É possível encontrar um grande texto em um blog da mesma forma que encontrar um péssimo texto em um jornal. Não adianta ter carteirinha de crítico e não saber explorar o mundo, e nesse ponto a internet é de extremo valor, pois abre as portas para muita gente que sabe explorar o mundo sem ter “carteirinha”. O que importa, no final, é a reflexão. As melhores surgem, normalmente, dos lugares mais improváveis.
Pra você a crítica feita na internet e na mídia impressa trabalham de forma diferente, existindo tipos diferentes de crítica para cada meio? O suporte pode interfere na crítica musical?
Interfere principalmente no espaço que cada mídia concede a cada profissional. Fazer uma resenha de mil toques em um jornal limita ao mesmo tempo em que fazer uma de 10 mil em um blog pode ultrapassar o limite. Porém é mais fácil ser conciso com 5 mil toques em um blog do que em uma revista e/ou jornal.
Para você o que o modelo online de cobertura musical trouxe de novo para crítica?
O calor do momento. Uma coisa é você ver um show, chegar ao jornal ou na revista, e preparar um texto que vai sair daqui dois dias ou, vá lá, daqui 20 dias na edição mensal da revista. Outra é você ver o show e escrever. As ideias estão mais frescas e você não tem como rearranjar depois. O que você tem é o aqui e o agora. Ou seja, ou você tem conhecimento ou não tem. Antigamente você tinha mais tempo para pesquisar. Agora tem menos, mas ferramentas mais ágeis (e traidoras – nunca confie cegamente na Wikipedia, regra número 1 – risos)
Ferramentas de indicação musical online, como Last.fm por exemplo, de alguma forma podem substituir o crítico? Como você vê o crescimento do uso desse tipo de ferramenta? Você usa alguma ferramenta do tipo?
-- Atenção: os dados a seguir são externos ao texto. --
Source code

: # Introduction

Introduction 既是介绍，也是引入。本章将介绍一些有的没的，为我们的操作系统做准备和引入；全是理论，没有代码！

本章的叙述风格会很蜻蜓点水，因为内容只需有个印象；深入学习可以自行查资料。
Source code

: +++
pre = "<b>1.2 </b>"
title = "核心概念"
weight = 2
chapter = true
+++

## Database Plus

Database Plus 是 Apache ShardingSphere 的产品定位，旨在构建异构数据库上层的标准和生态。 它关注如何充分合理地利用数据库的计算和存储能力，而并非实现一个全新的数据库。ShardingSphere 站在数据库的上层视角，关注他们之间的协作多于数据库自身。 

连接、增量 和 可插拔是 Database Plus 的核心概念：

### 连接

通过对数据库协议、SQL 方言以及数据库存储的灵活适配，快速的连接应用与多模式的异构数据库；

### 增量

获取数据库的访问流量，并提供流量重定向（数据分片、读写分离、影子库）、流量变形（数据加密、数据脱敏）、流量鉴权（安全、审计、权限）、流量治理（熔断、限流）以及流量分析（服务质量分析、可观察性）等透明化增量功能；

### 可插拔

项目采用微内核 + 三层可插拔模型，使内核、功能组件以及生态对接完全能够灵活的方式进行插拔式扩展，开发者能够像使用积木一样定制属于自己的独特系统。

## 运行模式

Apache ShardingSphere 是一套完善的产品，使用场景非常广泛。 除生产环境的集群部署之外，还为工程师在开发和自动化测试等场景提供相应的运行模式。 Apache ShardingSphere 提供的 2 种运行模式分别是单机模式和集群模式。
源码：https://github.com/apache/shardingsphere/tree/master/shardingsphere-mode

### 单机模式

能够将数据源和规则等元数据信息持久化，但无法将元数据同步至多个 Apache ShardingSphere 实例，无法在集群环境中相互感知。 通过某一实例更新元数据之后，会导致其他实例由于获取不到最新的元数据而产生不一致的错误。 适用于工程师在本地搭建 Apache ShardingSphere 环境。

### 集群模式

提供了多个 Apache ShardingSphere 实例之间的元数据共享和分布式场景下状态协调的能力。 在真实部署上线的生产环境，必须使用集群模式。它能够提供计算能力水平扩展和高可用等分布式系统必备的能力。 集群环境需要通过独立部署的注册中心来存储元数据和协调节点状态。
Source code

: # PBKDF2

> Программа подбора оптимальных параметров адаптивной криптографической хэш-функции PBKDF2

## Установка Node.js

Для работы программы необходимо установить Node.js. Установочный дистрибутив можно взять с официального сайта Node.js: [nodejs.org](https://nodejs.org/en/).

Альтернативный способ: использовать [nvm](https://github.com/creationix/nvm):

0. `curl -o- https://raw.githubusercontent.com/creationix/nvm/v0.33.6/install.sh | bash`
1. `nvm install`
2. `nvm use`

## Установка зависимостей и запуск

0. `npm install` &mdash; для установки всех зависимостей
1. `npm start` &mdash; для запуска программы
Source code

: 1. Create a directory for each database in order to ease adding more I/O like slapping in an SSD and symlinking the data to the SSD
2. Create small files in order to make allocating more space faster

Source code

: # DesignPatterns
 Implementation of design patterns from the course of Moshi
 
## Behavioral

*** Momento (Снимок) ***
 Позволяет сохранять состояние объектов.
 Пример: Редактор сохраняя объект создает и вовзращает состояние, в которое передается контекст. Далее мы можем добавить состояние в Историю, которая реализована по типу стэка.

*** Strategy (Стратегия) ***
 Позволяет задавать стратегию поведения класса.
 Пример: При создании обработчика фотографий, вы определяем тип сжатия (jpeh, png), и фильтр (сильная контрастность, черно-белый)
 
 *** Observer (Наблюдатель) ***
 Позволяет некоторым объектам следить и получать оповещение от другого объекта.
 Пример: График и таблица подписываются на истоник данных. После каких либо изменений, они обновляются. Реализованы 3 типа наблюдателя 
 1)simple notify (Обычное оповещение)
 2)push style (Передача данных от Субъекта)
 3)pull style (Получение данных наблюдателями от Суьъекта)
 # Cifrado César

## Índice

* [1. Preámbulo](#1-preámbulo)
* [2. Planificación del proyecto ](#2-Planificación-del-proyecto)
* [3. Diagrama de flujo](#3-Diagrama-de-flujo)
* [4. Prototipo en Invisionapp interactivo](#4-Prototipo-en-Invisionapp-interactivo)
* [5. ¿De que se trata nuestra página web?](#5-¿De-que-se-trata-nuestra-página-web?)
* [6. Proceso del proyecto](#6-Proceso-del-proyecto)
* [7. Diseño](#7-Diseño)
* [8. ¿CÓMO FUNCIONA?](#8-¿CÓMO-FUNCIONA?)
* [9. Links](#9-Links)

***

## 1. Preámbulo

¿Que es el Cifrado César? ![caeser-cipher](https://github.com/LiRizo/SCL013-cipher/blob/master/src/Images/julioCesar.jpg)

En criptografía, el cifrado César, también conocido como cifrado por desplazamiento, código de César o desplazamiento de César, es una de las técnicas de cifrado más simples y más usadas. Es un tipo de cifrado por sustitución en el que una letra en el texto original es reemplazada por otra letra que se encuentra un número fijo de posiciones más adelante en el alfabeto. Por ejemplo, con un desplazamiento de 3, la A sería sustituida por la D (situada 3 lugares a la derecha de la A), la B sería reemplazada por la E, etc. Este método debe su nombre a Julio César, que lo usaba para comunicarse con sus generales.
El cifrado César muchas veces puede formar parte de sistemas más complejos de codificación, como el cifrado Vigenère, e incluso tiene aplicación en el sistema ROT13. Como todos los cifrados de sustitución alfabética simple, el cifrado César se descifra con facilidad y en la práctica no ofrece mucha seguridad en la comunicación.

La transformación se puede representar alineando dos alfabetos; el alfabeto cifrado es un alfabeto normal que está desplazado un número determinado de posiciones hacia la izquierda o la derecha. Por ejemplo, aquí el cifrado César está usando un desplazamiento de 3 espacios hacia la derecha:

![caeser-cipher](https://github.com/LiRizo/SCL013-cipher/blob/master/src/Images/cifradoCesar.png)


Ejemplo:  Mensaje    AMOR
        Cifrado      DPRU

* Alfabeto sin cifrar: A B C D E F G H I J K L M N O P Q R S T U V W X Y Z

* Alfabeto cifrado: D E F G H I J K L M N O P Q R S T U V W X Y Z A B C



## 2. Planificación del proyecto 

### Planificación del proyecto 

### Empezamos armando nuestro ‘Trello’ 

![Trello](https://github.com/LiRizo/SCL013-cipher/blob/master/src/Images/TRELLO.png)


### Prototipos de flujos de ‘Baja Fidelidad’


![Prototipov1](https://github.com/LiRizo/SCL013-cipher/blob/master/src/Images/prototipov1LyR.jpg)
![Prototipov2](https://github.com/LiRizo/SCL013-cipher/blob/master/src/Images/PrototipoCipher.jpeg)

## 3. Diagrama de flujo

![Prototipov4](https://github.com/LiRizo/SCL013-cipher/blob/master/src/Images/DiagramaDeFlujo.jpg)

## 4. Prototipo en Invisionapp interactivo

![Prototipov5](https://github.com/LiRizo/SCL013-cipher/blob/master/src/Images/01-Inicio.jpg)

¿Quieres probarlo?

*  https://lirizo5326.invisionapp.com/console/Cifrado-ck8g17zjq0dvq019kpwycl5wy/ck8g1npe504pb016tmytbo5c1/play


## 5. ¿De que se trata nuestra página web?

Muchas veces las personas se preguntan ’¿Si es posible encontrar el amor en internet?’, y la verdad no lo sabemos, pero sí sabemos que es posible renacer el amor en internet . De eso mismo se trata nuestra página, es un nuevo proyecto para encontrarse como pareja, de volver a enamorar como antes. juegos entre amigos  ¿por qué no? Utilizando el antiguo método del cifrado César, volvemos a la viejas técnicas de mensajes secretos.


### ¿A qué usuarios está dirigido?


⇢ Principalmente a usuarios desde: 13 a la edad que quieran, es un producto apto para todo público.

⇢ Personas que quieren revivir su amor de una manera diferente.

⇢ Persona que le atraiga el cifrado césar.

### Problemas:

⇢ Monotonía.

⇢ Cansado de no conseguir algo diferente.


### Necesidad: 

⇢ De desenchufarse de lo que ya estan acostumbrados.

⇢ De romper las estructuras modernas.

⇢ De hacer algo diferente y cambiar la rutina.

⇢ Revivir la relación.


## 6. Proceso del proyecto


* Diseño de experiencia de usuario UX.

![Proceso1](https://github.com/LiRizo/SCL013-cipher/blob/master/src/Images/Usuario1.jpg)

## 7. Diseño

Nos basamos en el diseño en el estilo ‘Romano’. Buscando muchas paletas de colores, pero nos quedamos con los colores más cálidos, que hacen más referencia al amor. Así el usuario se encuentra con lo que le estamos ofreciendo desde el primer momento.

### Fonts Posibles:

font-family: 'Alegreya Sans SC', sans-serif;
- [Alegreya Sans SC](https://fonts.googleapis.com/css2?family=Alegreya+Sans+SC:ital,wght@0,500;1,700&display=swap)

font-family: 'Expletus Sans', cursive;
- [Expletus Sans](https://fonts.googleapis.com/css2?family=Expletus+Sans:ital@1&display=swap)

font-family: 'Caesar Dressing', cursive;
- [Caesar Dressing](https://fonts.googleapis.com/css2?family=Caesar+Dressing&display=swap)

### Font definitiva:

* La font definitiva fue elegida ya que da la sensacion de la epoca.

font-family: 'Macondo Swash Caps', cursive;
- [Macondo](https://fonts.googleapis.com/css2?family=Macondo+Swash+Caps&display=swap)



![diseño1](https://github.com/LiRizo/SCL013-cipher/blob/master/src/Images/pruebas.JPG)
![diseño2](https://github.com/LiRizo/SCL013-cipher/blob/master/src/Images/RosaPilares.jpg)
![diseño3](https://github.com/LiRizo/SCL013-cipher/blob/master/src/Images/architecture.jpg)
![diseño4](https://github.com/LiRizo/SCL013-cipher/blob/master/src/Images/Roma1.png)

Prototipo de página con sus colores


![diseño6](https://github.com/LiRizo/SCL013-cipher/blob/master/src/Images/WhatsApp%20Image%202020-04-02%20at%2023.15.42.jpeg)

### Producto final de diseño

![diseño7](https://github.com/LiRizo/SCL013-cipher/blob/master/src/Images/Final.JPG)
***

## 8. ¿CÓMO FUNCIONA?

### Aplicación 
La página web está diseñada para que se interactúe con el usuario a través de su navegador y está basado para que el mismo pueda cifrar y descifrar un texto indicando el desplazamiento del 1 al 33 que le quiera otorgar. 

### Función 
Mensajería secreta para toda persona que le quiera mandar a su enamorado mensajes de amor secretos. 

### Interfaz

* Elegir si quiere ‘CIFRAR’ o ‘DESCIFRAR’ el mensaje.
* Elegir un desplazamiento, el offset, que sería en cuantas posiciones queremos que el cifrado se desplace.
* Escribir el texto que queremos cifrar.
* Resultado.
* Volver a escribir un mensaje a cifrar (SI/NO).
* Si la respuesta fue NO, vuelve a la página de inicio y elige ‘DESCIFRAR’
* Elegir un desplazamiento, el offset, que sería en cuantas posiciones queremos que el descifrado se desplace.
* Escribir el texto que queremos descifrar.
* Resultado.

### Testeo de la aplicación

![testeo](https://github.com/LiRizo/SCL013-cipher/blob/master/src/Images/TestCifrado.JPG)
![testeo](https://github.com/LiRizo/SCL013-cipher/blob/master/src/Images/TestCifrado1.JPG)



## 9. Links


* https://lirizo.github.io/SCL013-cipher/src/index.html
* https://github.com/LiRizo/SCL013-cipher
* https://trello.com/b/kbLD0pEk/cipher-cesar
Humm, indicação é uma ferramenta que existe desde o começo dos tempos. Você ouve legal, comenta com seu amigo, ele ouve, curte e a vida segue. Isso não é critica. Critica é analisar um objeto de cultura e entender o mundo através dele. Uso Last.Fm como um arquivo de tudo que ouvi. Para pessoas metódicas é um algo excelente. Mas não fico olhando o que as pessoas estão ouvindo. Não tenho tempo nem de ouvir tudo que preciso ouvir…
É necessário que o crítico musical tenha uma vivência na área em que se arrisca escrever?
É necessário pensar. E argumentar bem. Um cara que não tenha vivência e nunca ouviu coisas a fundo pode chegar e dizer que Beatles, por exemplo, é uma porcaria. Um texto bem argumentado e fundamentado pode causar uma boa discussão acerca do tema, mas mesmo para isso é preciso profundidade. Crítica é aprofundar uma visão sobre uma obra de arte que, muitas vezes, o artista talvez nem saiba por que fez. Se ele olhasse para o lado, ao seu redor, para a sociedade, talvez ele entendesse. Artistas, no entanto, são individualistas. Cabe ao crítico tentar entender o que aquela manifestação de arte quer realmente dizer. Arriscar escrever é válido, afinal só se cresce criticamente escrevendo e argumentando. A vivência, no entanto, vem de entender o mundo. Olhando com cuidado qualquer pessoa pode fazer isso. Mas a maioria é descuidada. Por isso existem os críticos (risos).
Uma questão que me surgiu há pouco, pra você, o que motiva o crítico amador a escrever sobre música sem ganhar – a princípio – nada em troca?
Não lembro quem escreveu, mas um jornalista disse certa vez que “parte do prazer da cultura pop é falar sobre ela”. Ainda assim, não posso falar sobre os outros, apenas sobre mim: e eu escrevo apenas por prazer de falar de um disco, de um filme, de um livro. Escrevendo e argumentando entendo melhor o meu sentimento em relação ao objeto de estudo. E, numa outra escala, acabo provocando o leitor a se interessar por aquela obra de arte. Meu interesse número 1, hoje em dia, em que o site é respeitado, é provocar o leitor, tira-lo da zona de conforto oferecendo-lhe visões interessantes, diferentes e mesmo muitas vezes discordantes sobre um objeto tal de arte. Acredito que pensando sobre cultura, uma pessoa pode pensar melhor sobre todo o resto. E o que precisamos é exatamente isso: pessoas que pensem.